Flagstaff Community Reforestation

Sponsors and Partners:

White Mountain Apache Tribal Forestry, Northern Arizona University, Inmate Nature Rehabilitation Program, Koho for Hopi, Ancestral Lands Conservation Corps, Mt Elden Middle School, Alpine Academy, Pine Forest School, Flagstaff Junior Academy, Flagstaff Arts and Leadership Academy, Puente De Hozo Elementary School, Audobon, National Forest Foundation, Coconino National Forest, City of Flagstaff Open Lands, City of Flagstaff Sustainability Office, TerraBirds, National Park Service, Arbor Day Foundation, National Forest Foundation.

Project Duration: 2015 - Current

Project Overview

Flagstaff Community Reforestation

The Land:

In collaboration with Coconino National Forest, the City of Flagstaff, and local schools and community groups, we are working to restore landscapes impacted by wildfire and weeds. In this area, forest fires have impacted over 200,000 acres, resulting in flooding in the urban core. To promote a sense of actuation – the ability to solve environmental problems that often seem overwhelming to people – we invite the community to participate in reforestation.

The People:

Although much of the landscape around Flagstaff is managed by the Forest Service, there is a growing interest by the public to be involved in forest management. To this end, we have brought tens of thousands of youth, adult volunteers, and community groups, to participate in tree planting. It is our hope that by connecting people to landscapes through participatory action that they will value nature more and make better land stewardship decisions.

The Restoration:

We have planted over 400,000 conifer trees in this region. Primarily, we are working in Coconino National Forest and in the City of Flagstaff. In addition to the post-fire reforestation, we are also working to restore urban parks, especially along riparian corridors and popular hiking trails.

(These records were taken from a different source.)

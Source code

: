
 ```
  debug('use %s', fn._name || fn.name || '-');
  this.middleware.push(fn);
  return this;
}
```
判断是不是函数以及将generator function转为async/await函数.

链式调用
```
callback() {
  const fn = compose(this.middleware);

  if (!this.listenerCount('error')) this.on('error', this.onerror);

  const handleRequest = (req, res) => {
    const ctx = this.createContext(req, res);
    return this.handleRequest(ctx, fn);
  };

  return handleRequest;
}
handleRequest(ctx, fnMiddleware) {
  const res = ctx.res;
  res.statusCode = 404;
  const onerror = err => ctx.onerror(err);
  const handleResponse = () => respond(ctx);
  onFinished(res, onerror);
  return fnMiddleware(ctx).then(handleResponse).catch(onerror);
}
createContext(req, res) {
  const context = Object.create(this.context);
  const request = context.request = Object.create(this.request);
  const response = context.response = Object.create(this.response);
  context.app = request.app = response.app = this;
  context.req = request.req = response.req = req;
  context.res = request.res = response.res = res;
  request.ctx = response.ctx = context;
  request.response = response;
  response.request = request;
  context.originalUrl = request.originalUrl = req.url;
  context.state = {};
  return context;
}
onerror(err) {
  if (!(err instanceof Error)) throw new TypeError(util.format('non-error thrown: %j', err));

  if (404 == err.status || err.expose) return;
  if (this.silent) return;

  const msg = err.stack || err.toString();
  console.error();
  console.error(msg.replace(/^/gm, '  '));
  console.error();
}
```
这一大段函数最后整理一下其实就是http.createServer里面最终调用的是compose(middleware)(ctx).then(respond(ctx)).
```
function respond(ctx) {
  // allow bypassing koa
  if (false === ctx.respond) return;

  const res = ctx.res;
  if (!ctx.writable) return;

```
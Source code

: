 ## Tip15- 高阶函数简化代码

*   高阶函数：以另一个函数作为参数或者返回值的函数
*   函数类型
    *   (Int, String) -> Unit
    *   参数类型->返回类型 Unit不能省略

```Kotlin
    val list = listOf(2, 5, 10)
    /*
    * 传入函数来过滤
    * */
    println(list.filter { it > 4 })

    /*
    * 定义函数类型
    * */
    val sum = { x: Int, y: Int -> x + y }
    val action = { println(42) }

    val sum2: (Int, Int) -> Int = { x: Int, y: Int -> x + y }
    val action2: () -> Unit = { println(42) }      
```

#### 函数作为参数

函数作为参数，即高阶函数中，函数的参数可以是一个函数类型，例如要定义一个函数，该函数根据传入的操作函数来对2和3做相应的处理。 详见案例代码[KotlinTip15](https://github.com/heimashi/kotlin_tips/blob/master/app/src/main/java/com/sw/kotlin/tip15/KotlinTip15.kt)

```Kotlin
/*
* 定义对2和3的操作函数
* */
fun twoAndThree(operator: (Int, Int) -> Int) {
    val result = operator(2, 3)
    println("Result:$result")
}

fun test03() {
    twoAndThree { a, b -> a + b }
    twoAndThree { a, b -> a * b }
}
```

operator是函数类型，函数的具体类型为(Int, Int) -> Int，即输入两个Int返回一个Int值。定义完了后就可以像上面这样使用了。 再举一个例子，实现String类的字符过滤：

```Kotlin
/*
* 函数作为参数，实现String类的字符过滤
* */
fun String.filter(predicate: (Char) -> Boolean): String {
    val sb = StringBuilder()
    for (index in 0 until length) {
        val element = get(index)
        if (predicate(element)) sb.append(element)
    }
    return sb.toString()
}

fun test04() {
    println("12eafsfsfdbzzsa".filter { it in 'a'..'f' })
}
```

The urban parks and trails are hubs that link community involvement from the urban to our more “wildland” post-fire restoration efforts in the National Forest. Linking urban and forest landscapes through these relational networks is a key element of our program – providing greater opportunities to invite public participation in taking care of nature.

Importantly, our program is dedicated to providing youth opportunities to plant trees. Our EcoKids program has included participation by over 2,000 youth and they have planted over 25,000 trees. This teaches our community that humans can have a positive impact on the environment and solve complex environmental challenges.